Comparative proteomics analysis of engineered Saccharomyces cerevisiae with enhanced biofuel precursor production

Abstract

The yeast Saccharomyces cerevisiae was metabolically modified for enhanced biofuel precursor production by knocking out genes encoding mitochondrial isocitrate dehydrogenase and over-expression of a heterologous ATP-citrate lyase. A comparative iTRAQ-coupled 2D LC-MS/MS analysis was performed to obtain a global overview of ubiquitous protein expression changes in S. cerevisiae engineered strains. More than 300 proteins were identified. Among these proteins, 37 were found differentially expressed in engineered strains and they were classified into specific categories based on their enzyme functions. Most of the proteins involved in glycolytic and pyruvate branch-point pathways were found to be up-regulated and the proteins involved in respiration and glyoxylate pathway were however found to be down-regulated in engineered strains. Moreover, the metabolic modification of S. cerevisiae cells resulted in a number of up-regulated proteins involved in stress response and differentially expressed proteins involved in amino acid metabolism and protein biosynthesis pathways. These LC-MS/MS based proteomics analysis results not only offered extensive information in identifying potential protein-protein interactions, signal pathways and ubiquitous cellular changes elicited by the engineered pathways, but also provided a meaningful biological information platform serving further modification of yeast cells for enhanced biofuel production.

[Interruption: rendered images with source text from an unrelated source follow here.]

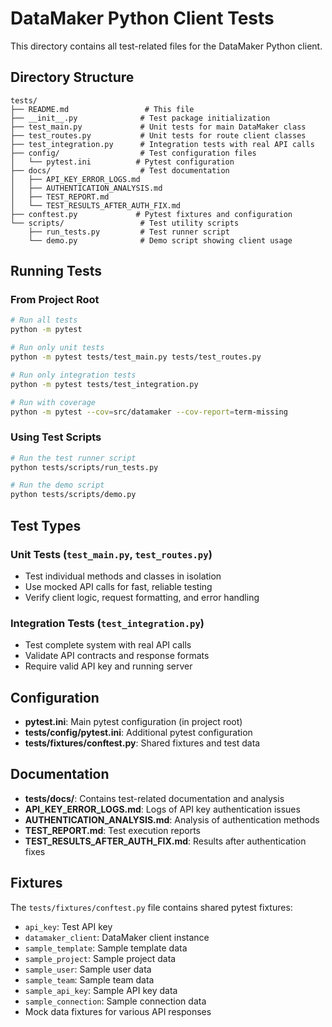 # DataMaker Python Client Tests

This directory contains all test-related files for the DataMaker Python client.

## Directory Structure

```
tests/
├── README.md                 # This file
├── __init__.py              # Test package initialization
├── test_main.py             # Unit tests for main DataMaker class
├── test_routes.py           # Unit tests for route client classes
├── test_integration.py      # Integration tests with real API calls
├── config/                  # Test configuration files
│   └── pytest.ini          # Pytest configuration
├── docs/                    # Test documentation
│   ├── API_KEY_ERROR_LOGS.md
│   ├── AUTHENTICATION_ANALYSIS.md
│   ├── TEST_REPORT.md
│   └── TEST_RESULTS_AFTER_AUTH_FIX.md
├── conftest.py             # Pytest fixtures and configuration
└── scripts/                 # Test utility scripts
    ├── run_tests.py         # Test runner script
    └── demo.py              # Demo script showing client usage
```

## Running Tests

### From Project Root
```bash
# Run all tests
python -m pytest

# Run only unit tests
python -m pytest tests/test_main.py tests/test_routes.py

# Run only integration tests
python -m pytest tests/test_integration.py

# Run with coverage
python -m pytest --cov=src/datamaker --cov-report=term-missing
```

### Using Test Scripts
```bash
# Run the test runner script
python tests/scripts/run_tests.py

# Run the demo script
python tests/scripts/demo.py
```

## Test Types

### Unit Tests (`test_main.py`, `test_routes.py`)
- Test individual methods and classes in isolation
- Use mocked API calls for fast, reliable testing
- Verify client logic, request formatting, and error handling

### Integration Tests (`test_integration.py`)
- Test complete system with real API calls
- Validate API contracts and response formats
- Require valid API key and running server

## Configuration

- **pytest.ini**: Main pytest configuration (in project root)
- **tests/config/pytest.ini**: Additional pytest configuration
- **tests/fixtures/conftest.py**: Shared fixtures and test data

## Documentation

- **tests/docs/**: Contains test-related documentation and analysis
- **API_KEY_ERROR_LOGS.md**: Logs of API key authentication issues
- **AUTHENTICATION_ANALYSIS.md**: Analysis of authentication methods
- **TEST_REPORT.md**: Test execution reports
- **TEST_RESULTS_AFTER_AUTH_FIX.md**: Results after authentication fixes

## Fixtures

The `tests/fixtures/conftest.py` file contains shared pytest fixtures:
- `api_key`: Test API key
- `datamaker_client`: DataMaker client instance
- `sample_template`: Sample template data
- `sample_project`: Sample project data
- `sample_user`: Sample user data
- `sample_team`: Sample team data
- `sample_api_key`: Sample API key data
- `sample_connection`: Sample connection data
- Mock data fixtures for various API responses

Figure 1. Real-time RT-PCR analysis of mRNA levels of selected differentially expressed proteins among wt-pvtu, ∆idh1/2-pvtu and ∆idh1/2-acl strains.

Three independent experiments were carried out. The mRNA levels in wt-pvtu strain were taken as controls (100%) and mRNA levels in ∆idh1/2-pvtu and ∆idh1/2-acl strains were being ratio to that in the wt-pvtu strain.

Figure 2. Differential production levels of intracellular amino acids among wt-pvtu, ∆idh1/2-pvtu and ∆idh1/2-acl strains.

Three independent experiments were carried out. The amino acid levels in wt-pvtu strain were taken as controls and the amino acid levels in ∆idh1/2-pvtu and ∆idh1/2-acl strains were calculated accordingly.

Figure 3. Differential production levels of intracellular metabolites among wt-pvtu, ∆idh1/2-pvtu and ∆idh1/2-acl strains.

Three independent experiments were carried out. The metabolites production levels in wt-pvtu strain were taken as controls and the metabolites production levels in ∆idh1/2-pvtu and ∆idh1/2-acl strains were calculated accordingly.

Figure 4. Schematic diagram of metabolic pathway changes in S.

cerevisiae engineered strains. The engineered pathway in yeast with enhanced fatty acid synthesis was indicated by red dashed box. Both of the up-regulated and down regulated metabolic pathways in ∆idh1/2-acl strain were indicated by the different colored arrows. The proteins involved in other pathways that haven’t been detected from LC-MS/MS analysis were not shown in this diagram.